== Task item ==
The answer must consist of every line from the entries that holds the word "environment".

[[ Source data open ]]

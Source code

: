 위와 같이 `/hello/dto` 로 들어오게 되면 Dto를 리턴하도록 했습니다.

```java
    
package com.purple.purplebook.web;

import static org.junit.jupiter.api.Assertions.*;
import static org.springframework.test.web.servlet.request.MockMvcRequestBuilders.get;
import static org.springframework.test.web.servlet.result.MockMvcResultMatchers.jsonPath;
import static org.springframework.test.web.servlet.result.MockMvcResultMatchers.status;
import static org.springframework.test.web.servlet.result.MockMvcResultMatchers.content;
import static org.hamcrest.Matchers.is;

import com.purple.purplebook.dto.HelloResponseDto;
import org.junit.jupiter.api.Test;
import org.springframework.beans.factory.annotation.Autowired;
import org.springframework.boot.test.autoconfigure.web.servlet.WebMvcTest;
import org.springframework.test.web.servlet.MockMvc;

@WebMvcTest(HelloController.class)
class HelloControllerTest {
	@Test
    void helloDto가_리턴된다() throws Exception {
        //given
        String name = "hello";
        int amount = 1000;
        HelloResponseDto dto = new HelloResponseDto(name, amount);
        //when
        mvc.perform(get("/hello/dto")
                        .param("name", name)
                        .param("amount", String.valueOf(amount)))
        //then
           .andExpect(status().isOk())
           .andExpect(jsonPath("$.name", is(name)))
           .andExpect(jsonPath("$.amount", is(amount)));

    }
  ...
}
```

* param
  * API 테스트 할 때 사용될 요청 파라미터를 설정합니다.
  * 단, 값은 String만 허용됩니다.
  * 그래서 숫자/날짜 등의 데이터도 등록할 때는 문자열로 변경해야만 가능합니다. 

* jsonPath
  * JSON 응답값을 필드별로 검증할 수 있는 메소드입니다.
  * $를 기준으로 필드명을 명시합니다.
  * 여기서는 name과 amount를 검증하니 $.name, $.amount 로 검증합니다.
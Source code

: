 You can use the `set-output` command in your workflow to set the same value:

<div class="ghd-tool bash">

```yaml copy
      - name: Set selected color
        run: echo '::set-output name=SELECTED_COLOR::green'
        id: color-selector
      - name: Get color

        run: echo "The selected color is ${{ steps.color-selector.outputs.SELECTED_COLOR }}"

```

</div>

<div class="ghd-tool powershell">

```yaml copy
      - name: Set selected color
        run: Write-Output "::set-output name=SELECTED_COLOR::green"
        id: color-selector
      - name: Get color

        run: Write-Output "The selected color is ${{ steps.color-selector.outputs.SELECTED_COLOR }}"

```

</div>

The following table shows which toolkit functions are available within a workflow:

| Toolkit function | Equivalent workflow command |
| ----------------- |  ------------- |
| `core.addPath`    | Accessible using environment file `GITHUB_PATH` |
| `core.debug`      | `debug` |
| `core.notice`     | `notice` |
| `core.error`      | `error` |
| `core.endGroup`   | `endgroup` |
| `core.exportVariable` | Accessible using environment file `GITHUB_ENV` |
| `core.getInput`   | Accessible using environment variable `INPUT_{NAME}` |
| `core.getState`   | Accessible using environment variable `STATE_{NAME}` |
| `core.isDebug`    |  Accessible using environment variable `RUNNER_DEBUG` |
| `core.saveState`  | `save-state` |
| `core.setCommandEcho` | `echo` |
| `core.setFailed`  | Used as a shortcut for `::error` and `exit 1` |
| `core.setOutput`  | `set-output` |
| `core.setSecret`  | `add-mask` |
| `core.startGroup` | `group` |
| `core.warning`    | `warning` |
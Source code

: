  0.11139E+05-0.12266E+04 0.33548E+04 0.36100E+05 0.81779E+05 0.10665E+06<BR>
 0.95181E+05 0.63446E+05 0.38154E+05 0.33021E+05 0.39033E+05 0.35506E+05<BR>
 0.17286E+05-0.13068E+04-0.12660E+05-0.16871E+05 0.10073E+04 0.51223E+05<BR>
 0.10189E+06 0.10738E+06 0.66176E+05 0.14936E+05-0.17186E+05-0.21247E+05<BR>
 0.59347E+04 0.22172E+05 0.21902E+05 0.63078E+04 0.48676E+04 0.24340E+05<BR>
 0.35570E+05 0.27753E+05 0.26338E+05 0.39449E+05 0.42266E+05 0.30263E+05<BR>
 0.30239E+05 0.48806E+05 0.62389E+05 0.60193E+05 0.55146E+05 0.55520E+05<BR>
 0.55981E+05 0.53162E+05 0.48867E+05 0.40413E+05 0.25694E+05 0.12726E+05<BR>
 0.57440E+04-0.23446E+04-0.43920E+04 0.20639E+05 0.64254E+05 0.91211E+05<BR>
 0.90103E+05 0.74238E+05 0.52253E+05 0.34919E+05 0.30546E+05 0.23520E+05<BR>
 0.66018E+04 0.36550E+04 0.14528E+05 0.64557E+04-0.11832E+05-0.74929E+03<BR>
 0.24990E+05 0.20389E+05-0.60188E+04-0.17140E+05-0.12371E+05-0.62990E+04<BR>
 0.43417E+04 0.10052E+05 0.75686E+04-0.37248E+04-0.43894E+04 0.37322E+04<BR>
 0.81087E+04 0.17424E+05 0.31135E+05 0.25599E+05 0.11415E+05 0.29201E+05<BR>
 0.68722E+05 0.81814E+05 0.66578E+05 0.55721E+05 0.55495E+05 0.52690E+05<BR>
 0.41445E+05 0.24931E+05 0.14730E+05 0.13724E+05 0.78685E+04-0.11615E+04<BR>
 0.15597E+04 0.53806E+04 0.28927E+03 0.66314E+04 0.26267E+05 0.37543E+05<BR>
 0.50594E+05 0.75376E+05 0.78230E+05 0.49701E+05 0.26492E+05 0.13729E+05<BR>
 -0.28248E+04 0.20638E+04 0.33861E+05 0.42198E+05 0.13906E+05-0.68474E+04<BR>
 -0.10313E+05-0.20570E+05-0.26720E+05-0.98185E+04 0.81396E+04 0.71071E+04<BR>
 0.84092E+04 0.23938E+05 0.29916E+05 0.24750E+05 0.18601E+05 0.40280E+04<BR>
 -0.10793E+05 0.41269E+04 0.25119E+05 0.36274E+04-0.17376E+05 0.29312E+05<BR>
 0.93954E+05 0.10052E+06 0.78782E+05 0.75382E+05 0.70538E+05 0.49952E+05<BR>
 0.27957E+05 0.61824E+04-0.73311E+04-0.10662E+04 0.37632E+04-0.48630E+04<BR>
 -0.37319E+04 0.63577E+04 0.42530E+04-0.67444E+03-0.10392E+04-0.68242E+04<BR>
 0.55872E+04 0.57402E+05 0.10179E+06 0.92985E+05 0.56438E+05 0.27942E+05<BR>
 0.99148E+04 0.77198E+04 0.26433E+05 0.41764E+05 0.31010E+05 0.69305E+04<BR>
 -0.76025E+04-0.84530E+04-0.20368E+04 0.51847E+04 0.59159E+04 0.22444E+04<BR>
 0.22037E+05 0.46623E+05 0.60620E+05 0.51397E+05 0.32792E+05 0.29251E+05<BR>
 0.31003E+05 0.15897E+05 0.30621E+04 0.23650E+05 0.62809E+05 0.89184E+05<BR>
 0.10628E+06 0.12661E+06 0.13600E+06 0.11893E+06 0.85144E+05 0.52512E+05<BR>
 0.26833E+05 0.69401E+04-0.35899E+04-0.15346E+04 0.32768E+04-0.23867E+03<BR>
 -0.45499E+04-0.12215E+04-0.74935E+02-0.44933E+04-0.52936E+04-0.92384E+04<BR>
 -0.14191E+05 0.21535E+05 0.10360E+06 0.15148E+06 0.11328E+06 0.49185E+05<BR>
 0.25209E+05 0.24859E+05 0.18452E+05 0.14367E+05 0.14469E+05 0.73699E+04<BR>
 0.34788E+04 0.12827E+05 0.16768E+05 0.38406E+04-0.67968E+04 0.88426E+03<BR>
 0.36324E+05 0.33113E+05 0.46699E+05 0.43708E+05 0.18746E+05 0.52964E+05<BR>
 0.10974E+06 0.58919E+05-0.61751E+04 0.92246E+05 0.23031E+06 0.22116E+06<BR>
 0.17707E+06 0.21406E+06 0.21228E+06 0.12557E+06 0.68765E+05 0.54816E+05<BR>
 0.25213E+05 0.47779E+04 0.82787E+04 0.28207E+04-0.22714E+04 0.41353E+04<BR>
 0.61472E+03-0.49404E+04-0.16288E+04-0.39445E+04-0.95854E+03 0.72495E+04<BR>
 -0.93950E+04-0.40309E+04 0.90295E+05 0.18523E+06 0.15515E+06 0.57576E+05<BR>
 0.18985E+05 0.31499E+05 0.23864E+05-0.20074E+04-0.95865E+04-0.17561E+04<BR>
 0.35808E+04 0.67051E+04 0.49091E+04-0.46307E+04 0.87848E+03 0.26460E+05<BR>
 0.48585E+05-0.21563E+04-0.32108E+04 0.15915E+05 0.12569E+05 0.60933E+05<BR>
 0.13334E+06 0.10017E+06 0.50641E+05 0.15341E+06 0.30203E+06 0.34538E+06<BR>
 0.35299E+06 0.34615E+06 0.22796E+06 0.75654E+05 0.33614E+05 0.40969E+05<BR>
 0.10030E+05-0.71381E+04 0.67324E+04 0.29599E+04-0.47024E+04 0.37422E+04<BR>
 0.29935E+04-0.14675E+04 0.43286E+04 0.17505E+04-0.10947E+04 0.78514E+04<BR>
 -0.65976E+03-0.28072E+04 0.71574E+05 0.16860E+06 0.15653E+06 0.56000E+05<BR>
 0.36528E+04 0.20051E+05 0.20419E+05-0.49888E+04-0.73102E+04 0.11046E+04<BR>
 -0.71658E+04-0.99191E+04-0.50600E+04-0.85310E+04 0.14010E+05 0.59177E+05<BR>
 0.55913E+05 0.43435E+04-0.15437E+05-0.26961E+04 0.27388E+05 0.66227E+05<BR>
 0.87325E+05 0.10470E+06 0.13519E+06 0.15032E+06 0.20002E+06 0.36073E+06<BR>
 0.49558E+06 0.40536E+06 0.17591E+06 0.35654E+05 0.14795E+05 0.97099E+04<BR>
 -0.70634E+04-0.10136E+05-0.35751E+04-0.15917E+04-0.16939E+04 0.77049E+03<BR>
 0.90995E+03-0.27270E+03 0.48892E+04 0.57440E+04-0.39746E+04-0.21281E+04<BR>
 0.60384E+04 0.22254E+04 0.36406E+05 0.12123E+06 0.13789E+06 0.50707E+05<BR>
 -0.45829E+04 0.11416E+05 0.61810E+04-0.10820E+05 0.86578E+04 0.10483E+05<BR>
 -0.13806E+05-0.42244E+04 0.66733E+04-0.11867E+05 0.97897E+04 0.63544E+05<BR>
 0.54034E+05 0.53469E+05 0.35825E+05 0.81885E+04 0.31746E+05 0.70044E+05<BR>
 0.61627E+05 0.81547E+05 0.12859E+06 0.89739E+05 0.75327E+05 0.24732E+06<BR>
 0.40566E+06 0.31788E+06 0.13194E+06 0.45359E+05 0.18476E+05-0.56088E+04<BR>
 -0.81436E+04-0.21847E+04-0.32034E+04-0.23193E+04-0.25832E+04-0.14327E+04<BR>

[[ Source data closed ]]

== Exercise solution ==
| `core.addPath`    | Accessible using environment file `GITHUB_PATH` |
| `core.exportVariable` | Accessible using environment file `GITHUB_ENV` |
| `core.getInput`   | Accessible using environment variable `INPUT_{NAME}` |
| `core.getState`   | Accessible using environment variable `STATE_{NAME}` |
| `core.isDebug`    |  Accessible using environment variable `RUNNER_DEBUG` |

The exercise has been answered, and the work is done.